__Supplied material__:
┄┄┄┄┄┄┄┄┄┄┄┄┄┄┄┄┄┄┄┄

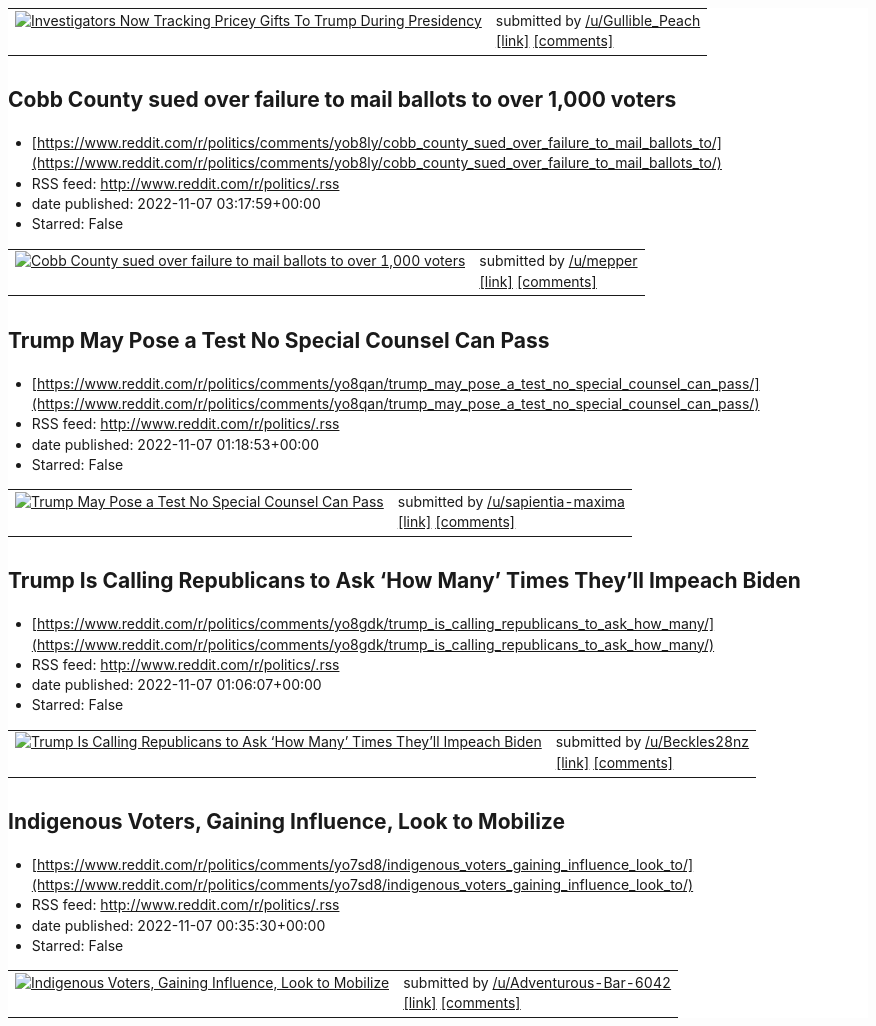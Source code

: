 <table> <tr><td> <a href="https://www.reddit.com/r/politics/comments/yoezre/investigators_now_tracking_pricey_gifts_to_trump/"> <img alt="Investigators Now Tracking Pricey Gifts To Trump During Presidency" src="https://external-preview.redd.it/UaiLOkZMWO5NUvbPVKyTsC_CmcNOYT8OKeXjzFrrOl0.jpg?width=640&amp;crop=smart&amp;auto=webp&amp;s=3bd6b7886151566d2fca1933ec2429d1ef48b394" title="Investigators Now Tracking Pricey Gifts To Trump During Presidency" /> </a> </td><td> &#32; submitted by &#32; <a href="https://www.reddit.com/user/Gullible_Peach"> /u/Gullible_Peach </a> <br /> <span><a href="https://www.huffpost.com/entry/investigators-foreign-leader-gifts-tracking_n_63684271e4b08f849aac8a52">[link]</a></span> &#32; <span><a href="https://www.reddit.com/r/politics/comments/yoezre/investigators_now_tracking_pricey_gifts_to_trump/">[comments]</a></span> </td></tr></table>

## Cobb County sued over failure to mail ballots to over 1,000 voters
 - [https://www.reddit.com/r/politics/comments/yob8ly/cobb_county_sued_over_failure_to_mail_ballots_to/](https://www.reddit.com/r/politics/comments/yob8ly/cobb_county_sued_over_failure_to_mail_ballots_to/)
 - RSS feed: http://www.reddit.com/r/politics/.rss
 - date published: 2022-11-07 03:17:59+00:00
 - Starred: False

<table> <tr><td> <a href="https://www.reddit.com/r/politics/comments/yob8ly/cobb_county_sued_over_failure_to_mail_ballots_to/"> <img alt="Cobb County sued over failure to mail ballots to over 1,000 voters" src="https://external-preview.redd.it/C3TEmUVK7yFtinoC7F3LgBm4tPqf1Lt41_CqLxTC5sQ.jpg?width=640&amp;crop=smart&amp;auto=webp&amp;s=63e2aa2460accfb0a3263d82fcde75e626454fde" title="Cobb County sued over failure to mail ballots to over 1,000 voters" /> </a> </td><td> &#32; submitted by &#32; <a href="https://www.reddit.com/user/mepper"> /u/mepper </a> <br /> <span><a href="https://www.ajc.com/politics/lawsuit-filed-in-georgia-over-1000-missing-cobb-county-ballots/RPJKB27NGRAH5JKKDOSO3GS5Z4/">[link]</a></span> &#32; <span><a href="https://www.reddit.com/r/politics/comments/yob8ly/cobb_county_sued_over_failure_to_mail_ballots_to/">[comments]</a></span> </td></tr></table>

## Trump May Pose a Test No Special Counsel Can Pass
 - [https://www.reddit.com/r/politics/comments/yo8qan/trump_may_pose_a_test_no_special_counsel_can_pass/](https://www.reddit.com/r/politics/comments/yo8qan/trump_may_pose_a_test_no_special_counsel_can_pass/)
 - RSS feed: http://www.reddit.com/r/politics/.rss
 - date published: 2022-11-07 01:18:53+00:00
 - Starred: False

<table> <tr><td> <a href="https://www.reddit.com/r/politics/comments/yo8qan/trump_may_pose_a_test_no_special_counsel_can_pass/"> <img alt="Trump May Pose a Test No Special Counsel Can Pass" src="https://external-preview.redd.it/tah2rUjZgJ8qI7e2psSqWq4Io-L0B7108v2L5l5WTjg.jpg?width=640&amp;crop=smart&amp;auto=webp&amp;s=3a9626bc5a8b999a5080472dae404ac6cd9ddad2" title="Trump May Pose a Test No Special Counsel Can Pass" /> </a> </td><td> &#32; submitted by &#32; <a href="https://www.reddit.com/user/sapientia-maxima"> /u/sapientia-maxima </a> <br /> <span><a href="https://www.nytimes.com/2022/11/06/us/politics/trump-special-counsel.html">[link]</a></span> &#32; <span><a href="https://www.reddit.com/r/politics/comments/yo8qan/trump_may_pose_a_test_no_special_counsel_can_pass/">[comments]</a></span> </td></tr></table>

## Trump Is Calling Republicans to Ask ‘How Many’ Times They’ll Impeach Biden
 - [https://www.reddit.com/r/politics/comments/yo8gdk/trump_is_calling_republicans_to_ask_how_many/](https://www.reddit.com/r/politics/comments/yo8gdk/trump_is_calling_republicans_to_ask_how_many/)
 - RSS feed: http://www.reddit.com/r/politics/.rss
 - date published: 2022-11-07 01:06:07+00:00
 - Starred: False

<table> <tr><td> <a href="https://www.reddit.com/r/politics/comments/yo8gdk/trump_is_calling_republicans_to_ask_how_many/"> <img alt="Trump Is Calling Republicans to Ask ‘How Many’ Times They’ll Impeach Biden" src="https://external-preview.redd.it/ExDUpD0df0cQqrGVhy0vK_OI9klYUSbkwMgHsEvgMqg.jpg?width=640&amp;crop=smart&amp;auto=webp&amp;s=4b18d569d6db7219ee9c3a9b848cdadb3eaf94d5" title="Trump Is Calling Republicans to Ask ‘How Many’ Times They’ll Impeach Biden" /> </a> </td><td> &#32; submitted by &#32; <a href="https://www.reddit.com/user/Beckles28nz"> /u/Beckles28nz </a> <br /> <span><a href="https://www.rollingstone.com/politics/politics-news/biden-impeachment-trump-republicans-midterms-1234625755/">[link]</a></span> &#32; <span><a href="https://www.reddit.com/r/politics/comments/yo8gdk/trump_is_calling_republicans_to_ask_how_many/">[comments]</a></span> </td></tr></table>

## Indigenous Voters, Gaining Influence, Look to Mobilize
 - [https://www.reddit.com/r/politics/comments/yo7sd8/indigenous_voters_gaining_influence_look_to/](https://www.reddit.com/r/politics/comments/yo7sd8/indigenous_voters_gaining_influence_look_to/)
 - RSS feed: http://www.reddit.com/r/politics/.rss
 - date published: 2022-11-07 00:35:30+00:00
 - Starred: False

<table> <tr><td> <a href="https://www.reddit.com/r/politics/comments/yo7sd8/indigenous_voters_gaining_influence_look_to/"> <img alt="Indigenous Voters, Gaining Influence, Look to Mobilize" src="https://external-preview.redd.it/e9zHKb0gwiGifgWpEZ_8DTHXQp8ZJBa2XIcpFOQ41Tk.jpg?width=640&amp;crop=smart&amp;auto=webp&amp;s=945cdc930b444517d3ad684d610a5b7dfad5a2bb" title="Indigenous Voters, Gaining Influence, Look to Mobilize" /> </a> </td><td> &#32; submitted by &#32; <a href="https://www.reddit.com/user/Adventurous-Bar-6042"> /u/Adventurous-Bar-6042 </a> <br /> <span><a href="https://www.nytimes.com/2022/11/06/us/politics/indigenous-voters-influence.amp.html">[link]</a></span> &#32; <span><a href="https://www.reddit.com/r/politics/comments/yo7sd8/indigenous_voters_gaining_influence_look_to/">[comments]</a></span> </td></tr></table>
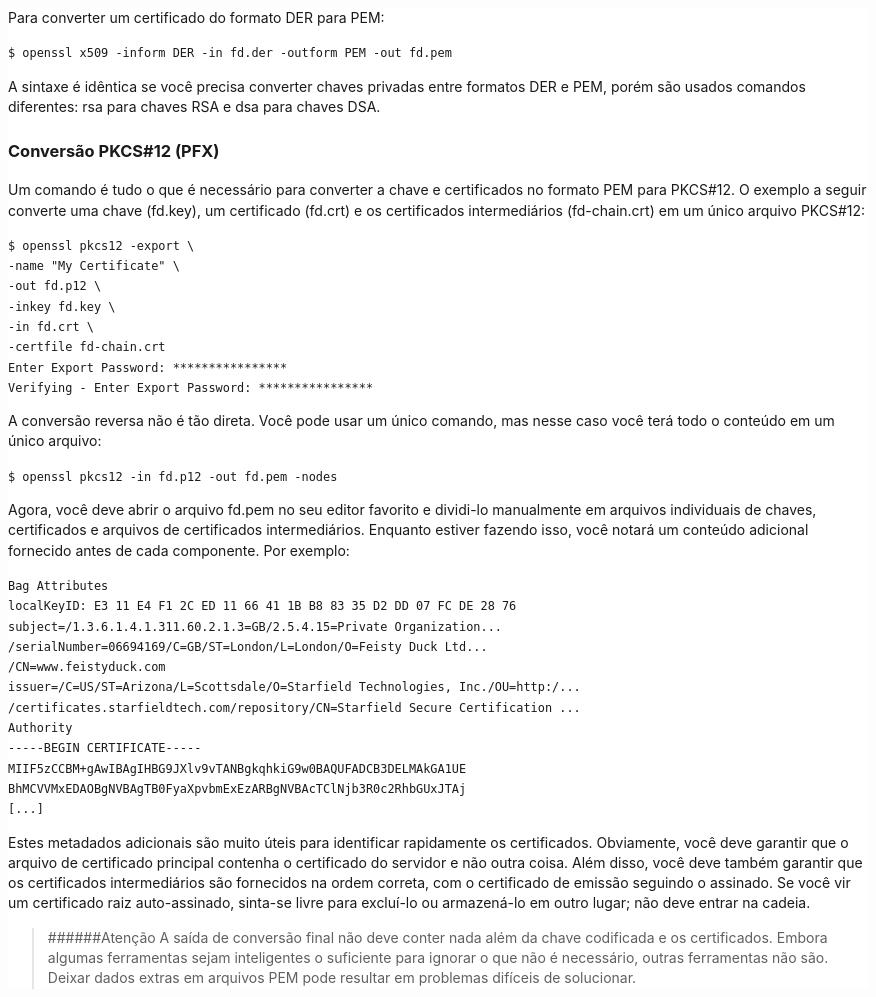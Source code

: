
 ```
```
Para converter um certificado do formato DER para PEM:
```
$ openssl x509 -inform DER -in fd.der -outform PEM -out fd.pem
```
A sintaxe é idêntica se você precisa converter chaves privadas entre formatos DER e PEM, porém são usados comandos diferentes: rsa para chaves RSA e dsa para chaves DSA.
### Conversão PKCS#12 (PFX)
Um comando é tudo o que é necessário para converter a chave e certificados no formato PEM para PKCS#12. O exemplo a seguir converte uma chave (fd.key), um certificado (fd.crt) e os certificados intermediários (fd-chain.crt) em um único arquivo PKCS#12:
```
$ openssl pkcs12 -export \
-name "My Certificate" \
-out fd.p12 \
-inkey fd.key \
-in fd.crt \
-certfile fd-chain.crt
Enter Export Password: ****************
Verifying - Enter Export Password: ****************
```
A conversão reversa não é tão direta. Você pode usar um único comando, mas nesse caso você terá todo o conteúdo em um único arquivo:
```
$ openssl pkcs12 -in fd.p12 -out fd.pem -nodes
```
Agora, você deve abrir o arquivo fd.pem no seu editor favorito e dividi-lo manualmente em arquivos individuais de chaves, certificados e arquivos de certificados intermediários. Enquanto estiver fazendo isso, você notará um conteúdo adicional fornecido antes de cada componente. Por exemplo:
```
Bag Attributes
localKeyID: E3 11 E4 F1 2C ED 11 66 41 1B B8 83 35 D2 DD 07 FC DE 28 76
subject=/1.3.6.1.4.1.311.60.2.1.3=GB/2.5.4.15=Private Organization...
/serialNumber=06694169/C=GB/ST=London/L=London/O=Feisty Duck Ltd...
/CN=www.feistyduck.com
issuer=/C=US/ST=Arizona/L=Scottsdale/O=Starfield Technologies, Inc./OU=http:/...
/certificates.starfieldtech.com/repository/CN=Starfield Secure Certification ...
Authority
-----BEGIN CERTIFICATE-----
MIIF5zCCBM+gAwIBAgIHBG9JXlv9vTANBgkqhkiG9w0BAQUFADCB3DELMAkGA1UE
BhMCVVMxEDAOBgNVBAgTB0FyaXpvbmExEzARBgNVBAcTClNjb3R0c2RhbGUxJTAj
[...]
```
Estes metadados adicionais são muito úteis para identificar rapidamente os certificados. Obviamente, você deve garantir que o arquivo de certificado principal contenha o certificado do servidor e não outra coisa. Além disso, você deve também garantir que os certificados intermediários são fornecidos na ordem correta, com o certificado de emissão seguindo o assinado. Se você vir um certificado raiz auto-assinado, sinta-se livre para excluí-lo ou armazená-lo em outro lugar; não deve entrar na cadeia.
>######Atenção
>A saída de conversão final não deve conter nada além da chave codificada e os certificados. Embora algumas ferramentas sejam inteligentes o suficiente para ignorar o que não é necessário, outras ferramentas não são. Deixar dados extras em arquivos PEM pode resultar em problemas difíceis de solucionar.
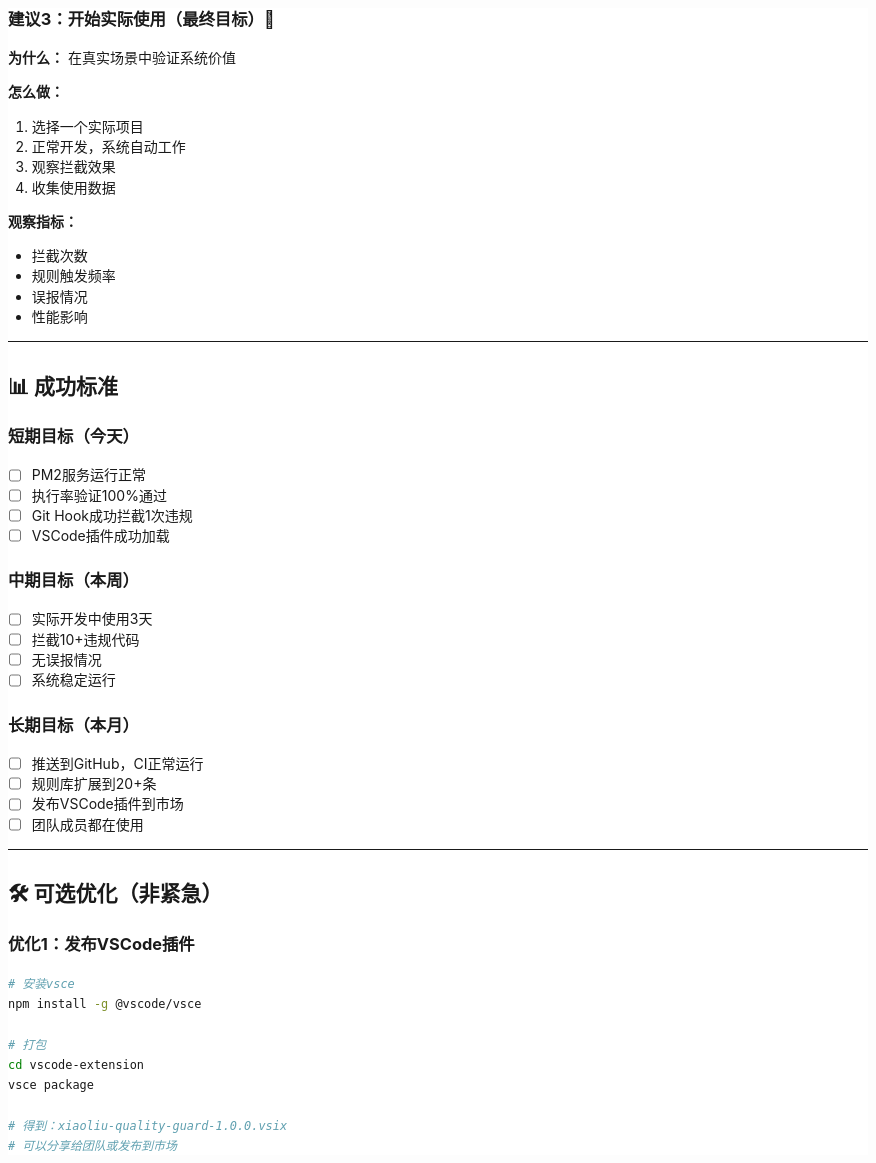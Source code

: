 
### 建议3：开始实际使用（最终目标）🎯

**为什么：** 在真实场景中验证系统价值

**怎么做：**
1. 选择一个实际项目
2. 正常开发，系统自动工作
3. 观察拦截效果
4. 收集使用数据

**观察指标：**
- 拦截次数
- 规则触发频率
- 误报情况
- 性能影响

---

## 📊 成功标准

### 短期目标（今天）

- [ ] PM2服务运行正常
- [ ] 执行率验证100%通过
- [ ] Git Hook成功拦截1次违规
- [ ] VSCode插件成功加载

### 中期目标（本周）

- [ ] 实际开发中使用3天
- [ ] 拦截10+违规代码
- [ ] 无误报情况
- [ ] 系统稳定运行

### 长期目标（本月）

- [ ] 推送到GitHub，CI正常运行
- [ ] 规则库扩展到20+条
- [ ] 发布VSCode插件到市场
- [ ] 团队成员都在使用

---

## 🛠️ 可选优化（非紧急）

### 优化1：发布VSCode插件

```bash
# 安装vsce
npm install -g @vscode/vsce

# 打包
cd vscode-extension
vsce package

# 得到：xiaoliu-quality-guard-1.0.0.vsix
# 可以分享给团队或发布到市场
```
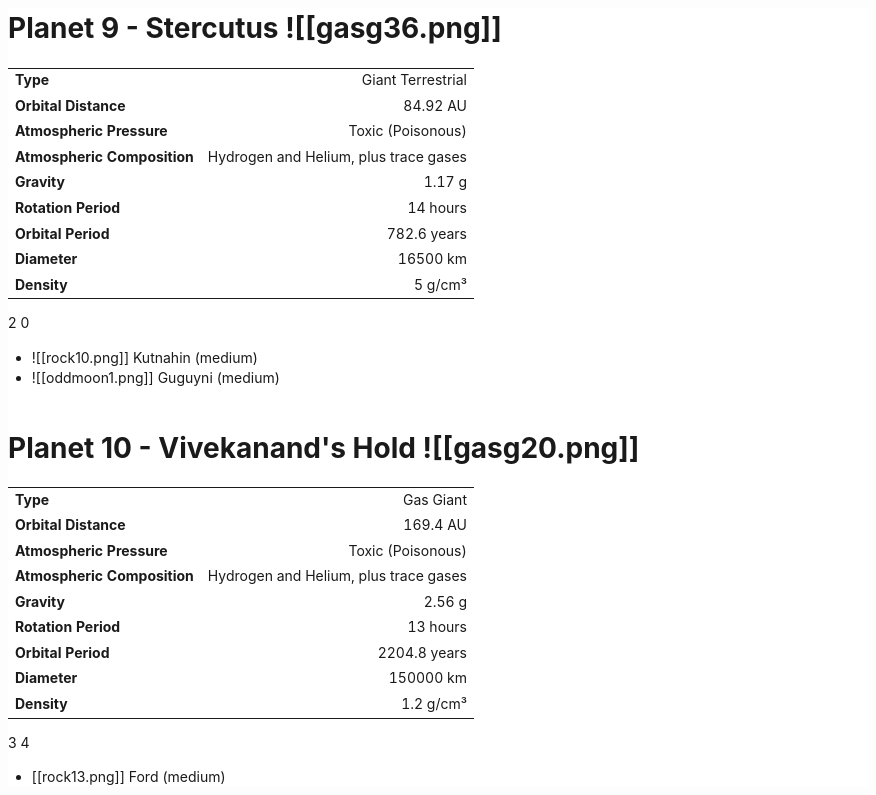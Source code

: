 
# Planet 9 - Stercutus ![[gasg36.png]]
|                             |                           |
| --------------------------- | -------------------------:|
| **Type**                    |             Giant Terrestrial |
| **Orbital Distance**        |   84.92 AU |
| **Atmospheric Pressure**    |       Toxic (Poisonous) |
| **Atmospheric Composition** |      Hydrogen and Helium, plus trace gases |
| **Gravity**                 |        1.17 g |
| **Rotation Period**         |  14 hours |
| **Orbital Period** | 782.6 years |
| **Diameter**                |      16500 km | 
| **Density**                 |    5 g/cm³ |



2
0

- ![[rock10.png]] Kutnahin (medium)
- ![[oddmoon1.png]] Guguyni (medium)


# Planet 10 - Vivekanand's Hold ![[gasg20.png]]
|                             |                           |
| --------------------------- | -------------------------:|
| **Type**                    |             Gas Giant |
| **Orbital Distance**        |   169.4 AU |
| **Atmospheric Pressure**    |       Toxic (Poisonous) |
| **Atmospheric Composition** |      Hydrogen and Helium, plus trace gases |
| **Gravity**                 |        2.56 g |
| **Rotation Period**         |  13 hours |
| **Orbital Period** | 2204.8 years |
| **Diameter**                |      150000 km | 
| **Density**                 |    1.2 g/cm³ |



3
4

- [[rock13.png]] Ford (medium)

┄┄┄┄┄┄┄┄┄┄┄┄┄┄┄┄┄┄┄┄

__Work task__: Count up the lines in the entries above where the word "Giant" appears, and give the figure with nothing added.

__Solution to this task__: 2